2. Nothing happening at a corporate level in any company would affect a U.S. bank's capital in any way. Existing federal laws firmly isolate a federally insured bank from any improper transactions with any affiliate. The classic example is Lehman, which had an industrial bank subsidiary in Utah. When Lehman became bankrupt the bank stopped lending and commenced a controlled liquidation operating under orders issued by the FDIC and State of Utah prohibiting the parent from exercising any control over the bank. The bank recently permanently closed after repaying all depositors and creditors in full and then paying a liquidating dividend exceeding $1 billion to the the Lehman bankruptcy trustee for distribution to the parent's creditors.

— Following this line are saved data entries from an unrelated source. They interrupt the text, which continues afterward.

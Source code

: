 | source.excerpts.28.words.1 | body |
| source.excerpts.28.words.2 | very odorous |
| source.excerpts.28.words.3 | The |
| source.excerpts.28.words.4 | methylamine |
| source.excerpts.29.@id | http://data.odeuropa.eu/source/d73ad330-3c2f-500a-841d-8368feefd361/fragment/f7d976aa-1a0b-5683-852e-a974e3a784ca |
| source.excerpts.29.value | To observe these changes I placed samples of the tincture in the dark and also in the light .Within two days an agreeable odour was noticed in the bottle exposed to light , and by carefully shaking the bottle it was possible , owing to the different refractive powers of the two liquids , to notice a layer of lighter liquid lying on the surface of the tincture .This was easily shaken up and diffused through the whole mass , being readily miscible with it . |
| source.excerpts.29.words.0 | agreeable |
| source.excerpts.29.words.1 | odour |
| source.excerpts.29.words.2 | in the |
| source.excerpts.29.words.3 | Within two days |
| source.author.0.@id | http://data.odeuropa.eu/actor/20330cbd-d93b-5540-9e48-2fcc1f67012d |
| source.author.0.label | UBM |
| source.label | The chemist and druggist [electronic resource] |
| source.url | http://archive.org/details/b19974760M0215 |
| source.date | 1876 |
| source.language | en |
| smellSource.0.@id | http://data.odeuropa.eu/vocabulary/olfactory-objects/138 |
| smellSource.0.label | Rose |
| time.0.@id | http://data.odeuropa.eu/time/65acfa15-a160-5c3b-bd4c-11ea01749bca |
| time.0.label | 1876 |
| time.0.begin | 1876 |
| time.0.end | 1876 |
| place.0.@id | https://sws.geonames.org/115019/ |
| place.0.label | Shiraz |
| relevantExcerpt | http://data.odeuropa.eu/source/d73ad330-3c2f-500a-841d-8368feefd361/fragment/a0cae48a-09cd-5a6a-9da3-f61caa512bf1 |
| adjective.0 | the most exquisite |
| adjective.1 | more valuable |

3. I have no idea about money laundering in Mexico but I do know that it is illegal in the U.S. and anyone in any U.S. bank involved in money laundering could be charged criminally. In addition, U.S. regulators could remove any bank officer involved in laundering, ban him or her from banking permanently and assess civil money penalties of up to $1,000,000 per day if the violation was intentional.

4. Theoretically U.S. regulators could investigate whether a parent was engaged in unlawful bribery activities anywhere. Under existing law both the FDIC and a state regulator can examine anything they want in an affiliate and have a full range of supervisory authorities to deal with any problems they find that may impact the bank. In reality, I doubt a US bank regulator would be examining holding company operations in another country unless it was looking for something specific but other U.S. authorities do look for those things and impose punishments when they find problems, as in this case.

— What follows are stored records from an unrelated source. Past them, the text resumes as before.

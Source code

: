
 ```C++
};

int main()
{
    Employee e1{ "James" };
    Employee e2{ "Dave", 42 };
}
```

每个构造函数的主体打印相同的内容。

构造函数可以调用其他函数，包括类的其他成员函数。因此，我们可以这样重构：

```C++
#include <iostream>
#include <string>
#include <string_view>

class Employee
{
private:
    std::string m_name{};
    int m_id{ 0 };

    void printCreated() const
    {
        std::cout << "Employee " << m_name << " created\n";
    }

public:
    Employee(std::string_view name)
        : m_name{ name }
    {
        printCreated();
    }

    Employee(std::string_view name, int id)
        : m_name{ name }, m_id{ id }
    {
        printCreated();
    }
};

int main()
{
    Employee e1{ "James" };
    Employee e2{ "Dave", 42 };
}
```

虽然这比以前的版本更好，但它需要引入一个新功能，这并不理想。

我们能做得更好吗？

5. This is a purely rhetorical question that reminds me of a friend who was a park ranger in Mesa Verde and was often asked how many undiscovered ruins there were in the park. The fact is that all bank applications are submitted to regulators under oath and penalty of perjury and verified by bank regulators to the maximum extent possible. If a falsified application had been submitted regulators could pursue criminal changes for perjury, banish those responsible from the banking industry, assess civil money penalties and, if it appeared the corporation itself was culpable and demonstrated that it did not have the requisite integrity and honesty to own a bank, the regulators could take possession of the bank and either sell it to another bank or liquidate it.

All of this said, I have never represented WalMart and I am not advocating that WalMart get a bank charter in the US without strong assurances that it would not impact community banks and potentially diminish the availability of banking services in any area. However, any debate over any company getting a bank charter should proceed on the basis of accurate and reliable information, not the rhetorical and ad hominem arguments presented by Professor Graham above.